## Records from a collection
<<<<

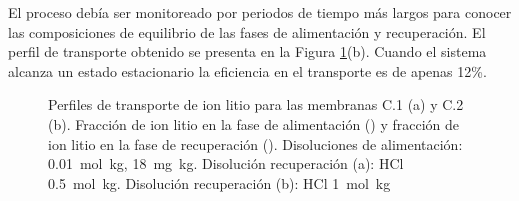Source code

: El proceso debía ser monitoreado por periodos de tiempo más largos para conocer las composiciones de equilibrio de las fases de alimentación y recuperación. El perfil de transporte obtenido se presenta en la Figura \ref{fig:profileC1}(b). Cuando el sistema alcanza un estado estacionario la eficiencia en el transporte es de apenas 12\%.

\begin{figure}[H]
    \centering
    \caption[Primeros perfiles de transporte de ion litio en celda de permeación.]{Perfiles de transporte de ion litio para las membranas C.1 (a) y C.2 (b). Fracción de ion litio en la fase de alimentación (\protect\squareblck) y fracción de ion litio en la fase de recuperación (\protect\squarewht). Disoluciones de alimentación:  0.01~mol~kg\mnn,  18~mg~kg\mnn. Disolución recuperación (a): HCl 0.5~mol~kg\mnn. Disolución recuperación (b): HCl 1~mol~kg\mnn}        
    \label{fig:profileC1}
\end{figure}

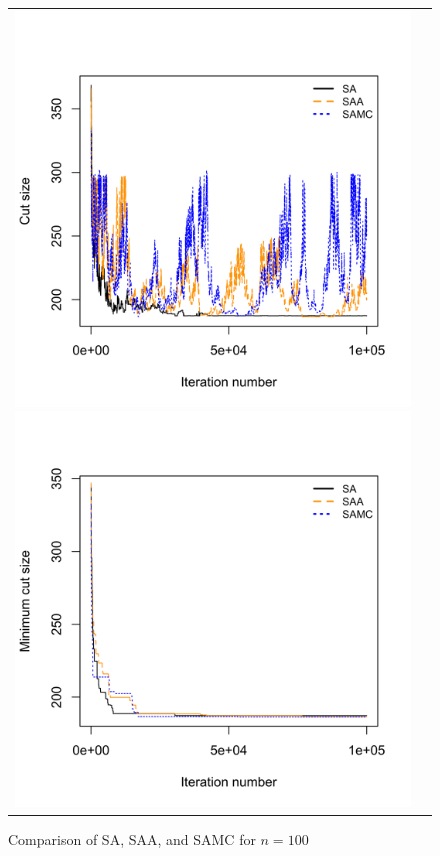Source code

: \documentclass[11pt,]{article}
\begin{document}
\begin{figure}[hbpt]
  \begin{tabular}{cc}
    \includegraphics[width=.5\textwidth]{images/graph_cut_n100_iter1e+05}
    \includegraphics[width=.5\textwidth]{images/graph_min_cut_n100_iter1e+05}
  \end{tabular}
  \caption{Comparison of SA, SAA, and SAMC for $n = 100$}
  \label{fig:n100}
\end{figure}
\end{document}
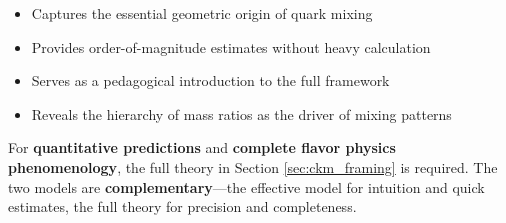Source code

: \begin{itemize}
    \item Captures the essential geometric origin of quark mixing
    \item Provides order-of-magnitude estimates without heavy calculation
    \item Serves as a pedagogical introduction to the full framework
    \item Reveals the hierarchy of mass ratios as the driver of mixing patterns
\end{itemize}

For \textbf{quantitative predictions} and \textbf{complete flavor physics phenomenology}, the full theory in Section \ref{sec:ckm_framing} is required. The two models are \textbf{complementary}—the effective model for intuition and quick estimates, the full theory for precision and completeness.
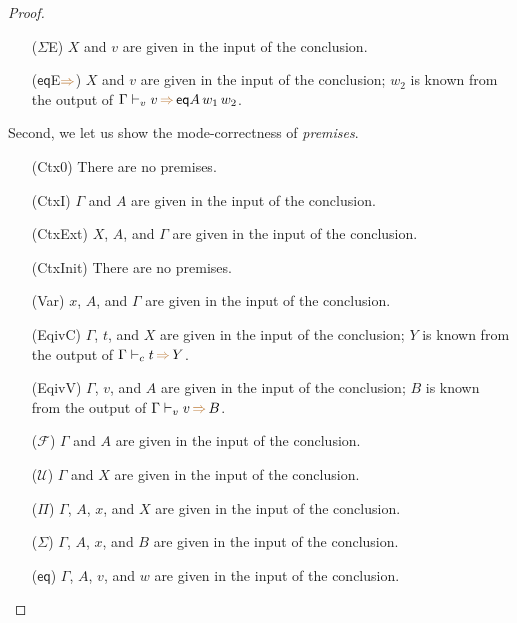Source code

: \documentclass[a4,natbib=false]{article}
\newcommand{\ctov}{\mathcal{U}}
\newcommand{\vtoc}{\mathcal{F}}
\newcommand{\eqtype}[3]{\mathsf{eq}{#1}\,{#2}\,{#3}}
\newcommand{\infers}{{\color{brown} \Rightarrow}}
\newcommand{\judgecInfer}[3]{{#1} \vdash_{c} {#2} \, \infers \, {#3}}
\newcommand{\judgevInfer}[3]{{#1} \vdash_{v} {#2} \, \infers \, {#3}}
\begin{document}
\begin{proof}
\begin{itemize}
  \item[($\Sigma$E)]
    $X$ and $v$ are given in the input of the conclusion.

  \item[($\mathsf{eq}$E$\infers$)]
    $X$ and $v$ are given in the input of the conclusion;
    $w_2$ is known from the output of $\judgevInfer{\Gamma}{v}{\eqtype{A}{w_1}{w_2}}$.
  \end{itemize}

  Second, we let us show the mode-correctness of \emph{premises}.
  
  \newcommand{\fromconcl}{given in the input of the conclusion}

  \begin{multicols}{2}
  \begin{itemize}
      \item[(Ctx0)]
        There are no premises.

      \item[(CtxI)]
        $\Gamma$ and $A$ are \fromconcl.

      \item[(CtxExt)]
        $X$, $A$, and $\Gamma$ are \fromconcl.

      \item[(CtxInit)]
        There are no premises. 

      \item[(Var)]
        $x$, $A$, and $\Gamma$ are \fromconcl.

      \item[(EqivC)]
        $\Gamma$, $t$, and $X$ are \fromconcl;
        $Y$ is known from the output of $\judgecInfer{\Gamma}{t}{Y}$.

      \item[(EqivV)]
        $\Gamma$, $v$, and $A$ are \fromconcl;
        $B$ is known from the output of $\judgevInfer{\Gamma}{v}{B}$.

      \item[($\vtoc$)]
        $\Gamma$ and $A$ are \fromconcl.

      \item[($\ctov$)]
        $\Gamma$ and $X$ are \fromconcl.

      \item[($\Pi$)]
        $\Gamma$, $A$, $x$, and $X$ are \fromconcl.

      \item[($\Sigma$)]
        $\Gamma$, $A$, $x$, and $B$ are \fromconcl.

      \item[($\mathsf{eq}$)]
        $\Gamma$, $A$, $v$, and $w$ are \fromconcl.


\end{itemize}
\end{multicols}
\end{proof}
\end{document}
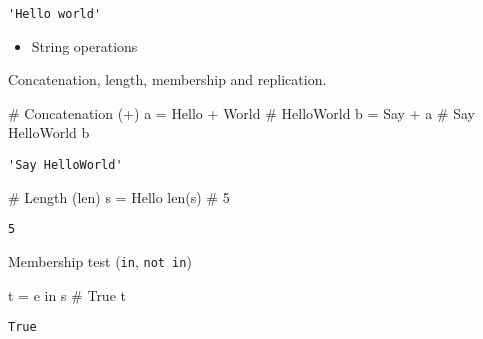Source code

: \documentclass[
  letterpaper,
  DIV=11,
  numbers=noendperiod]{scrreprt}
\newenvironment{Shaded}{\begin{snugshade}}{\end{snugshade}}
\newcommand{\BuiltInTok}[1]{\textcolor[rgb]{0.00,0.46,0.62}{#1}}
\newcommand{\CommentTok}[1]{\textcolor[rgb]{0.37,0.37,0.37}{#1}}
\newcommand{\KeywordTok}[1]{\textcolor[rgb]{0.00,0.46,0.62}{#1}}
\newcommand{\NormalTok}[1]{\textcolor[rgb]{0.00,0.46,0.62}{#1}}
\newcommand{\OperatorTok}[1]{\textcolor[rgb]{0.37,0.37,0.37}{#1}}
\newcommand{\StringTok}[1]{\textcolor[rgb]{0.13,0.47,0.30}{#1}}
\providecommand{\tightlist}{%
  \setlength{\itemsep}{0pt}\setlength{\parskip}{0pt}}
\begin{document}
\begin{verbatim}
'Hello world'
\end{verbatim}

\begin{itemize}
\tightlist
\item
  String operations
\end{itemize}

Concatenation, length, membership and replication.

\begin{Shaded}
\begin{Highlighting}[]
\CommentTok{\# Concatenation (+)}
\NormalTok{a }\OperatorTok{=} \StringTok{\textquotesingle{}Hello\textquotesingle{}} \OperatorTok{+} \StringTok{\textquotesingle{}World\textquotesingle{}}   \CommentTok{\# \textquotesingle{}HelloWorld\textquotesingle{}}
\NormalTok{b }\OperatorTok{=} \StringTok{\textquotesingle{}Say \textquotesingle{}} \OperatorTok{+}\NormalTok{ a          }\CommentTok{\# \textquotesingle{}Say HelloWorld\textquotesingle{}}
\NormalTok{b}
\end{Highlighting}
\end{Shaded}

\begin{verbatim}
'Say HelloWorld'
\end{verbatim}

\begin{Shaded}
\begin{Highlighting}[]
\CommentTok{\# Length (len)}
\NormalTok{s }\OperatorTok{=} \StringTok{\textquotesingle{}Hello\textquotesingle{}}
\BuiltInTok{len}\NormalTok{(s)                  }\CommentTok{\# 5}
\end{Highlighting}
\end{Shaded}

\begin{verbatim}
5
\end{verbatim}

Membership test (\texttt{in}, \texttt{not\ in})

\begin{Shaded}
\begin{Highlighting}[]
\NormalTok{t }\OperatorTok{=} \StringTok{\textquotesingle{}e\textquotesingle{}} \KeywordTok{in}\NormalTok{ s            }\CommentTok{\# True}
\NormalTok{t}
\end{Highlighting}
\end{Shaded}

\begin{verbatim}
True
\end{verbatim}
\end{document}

>>>>
<<<<

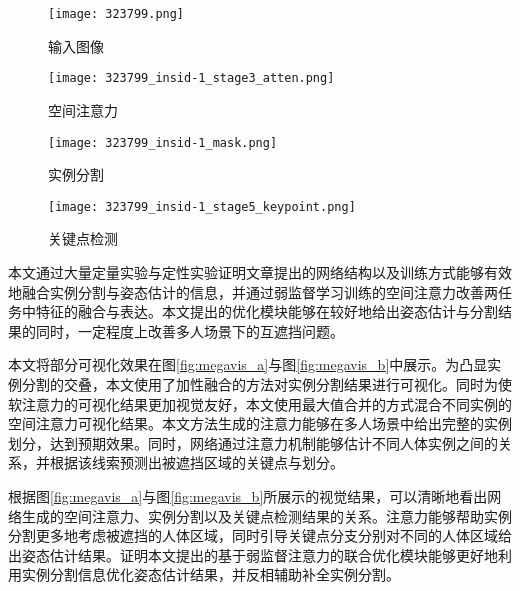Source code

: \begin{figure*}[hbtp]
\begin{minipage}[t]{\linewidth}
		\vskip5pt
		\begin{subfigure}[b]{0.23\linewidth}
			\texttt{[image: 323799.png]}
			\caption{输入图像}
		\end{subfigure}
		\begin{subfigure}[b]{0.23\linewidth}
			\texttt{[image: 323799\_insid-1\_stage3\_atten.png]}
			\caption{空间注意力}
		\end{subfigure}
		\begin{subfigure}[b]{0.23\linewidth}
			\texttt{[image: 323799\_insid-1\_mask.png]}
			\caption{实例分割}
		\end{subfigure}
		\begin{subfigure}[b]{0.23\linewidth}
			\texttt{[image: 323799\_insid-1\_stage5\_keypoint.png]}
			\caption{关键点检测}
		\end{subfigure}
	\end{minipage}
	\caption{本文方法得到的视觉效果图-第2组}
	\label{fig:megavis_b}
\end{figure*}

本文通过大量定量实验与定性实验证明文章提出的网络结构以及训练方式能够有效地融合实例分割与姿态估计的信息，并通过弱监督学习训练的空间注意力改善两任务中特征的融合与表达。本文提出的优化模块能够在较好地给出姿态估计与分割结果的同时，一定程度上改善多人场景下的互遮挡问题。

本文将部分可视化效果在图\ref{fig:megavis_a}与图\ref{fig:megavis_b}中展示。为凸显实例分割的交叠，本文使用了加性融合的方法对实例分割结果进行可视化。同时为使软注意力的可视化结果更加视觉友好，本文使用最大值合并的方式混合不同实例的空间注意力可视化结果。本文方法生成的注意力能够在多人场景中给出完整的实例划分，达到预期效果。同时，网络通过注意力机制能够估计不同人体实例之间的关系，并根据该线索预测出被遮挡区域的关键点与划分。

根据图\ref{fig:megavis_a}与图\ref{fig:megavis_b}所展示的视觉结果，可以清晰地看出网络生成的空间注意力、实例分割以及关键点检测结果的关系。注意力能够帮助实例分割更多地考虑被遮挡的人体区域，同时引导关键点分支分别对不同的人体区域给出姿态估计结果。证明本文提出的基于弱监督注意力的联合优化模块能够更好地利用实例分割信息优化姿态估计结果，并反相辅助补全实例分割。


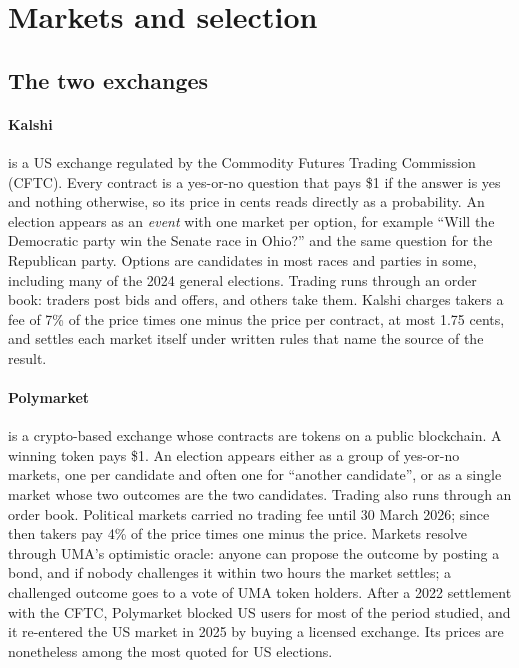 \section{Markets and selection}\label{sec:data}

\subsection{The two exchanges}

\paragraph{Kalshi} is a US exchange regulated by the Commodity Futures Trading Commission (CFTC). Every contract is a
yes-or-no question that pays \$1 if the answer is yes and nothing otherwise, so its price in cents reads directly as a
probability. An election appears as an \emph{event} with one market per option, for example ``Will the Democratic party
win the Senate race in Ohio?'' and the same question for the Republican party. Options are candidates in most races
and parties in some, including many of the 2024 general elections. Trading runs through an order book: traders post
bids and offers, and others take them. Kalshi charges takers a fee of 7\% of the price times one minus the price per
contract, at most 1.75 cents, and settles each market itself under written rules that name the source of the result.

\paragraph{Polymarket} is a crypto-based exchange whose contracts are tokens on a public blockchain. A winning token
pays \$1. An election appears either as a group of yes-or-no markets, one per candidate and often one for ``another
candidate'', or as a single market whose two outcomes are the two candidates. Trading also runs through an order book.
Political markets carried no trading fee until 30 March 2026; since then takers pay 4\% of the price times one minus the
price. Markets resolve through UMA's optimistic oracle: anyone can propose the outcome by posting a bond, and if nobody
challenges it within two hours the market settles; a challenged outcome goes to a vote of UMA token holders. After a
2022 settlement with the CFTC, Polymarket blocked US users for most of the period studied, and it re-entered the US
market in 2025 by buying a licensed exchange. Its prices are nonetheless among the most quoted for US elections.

>>>>

## What you have to do
Could you write out, exactly as they stand, only the lines above that begin at the line with "A winning token" and stop after the line with "market in 2025"?

## Response
\paragraph{Polymarket} is a crypto-based exchange whose contracts are tokens on a public blockchain. A winning token
pays \$1. An election appears either as a group of yes-or-no markets, one per candidate and often one for ``another
candidate'', or as a single market whose two outcomes are the two candidates. Trading also runs through an order book.
Political markets carried no trading fee until 30 March 2026; since then takers pay 4\% of the price times one minus the
price. Markets resolve through UMA's optimistic oracle: anyone can propose the outcome by posting a bond, and if nobody
challenges it within two hours the market settles; a challenged outcome goes to a vote of UMA token holders. After a
2022 settlement with the CFTC, Polymarket blocked US users for most of the period studied, and it re-entered the US
market in 2025 by buying a licensed exchange. Its prices are nonetheless among the most quoted for US elections.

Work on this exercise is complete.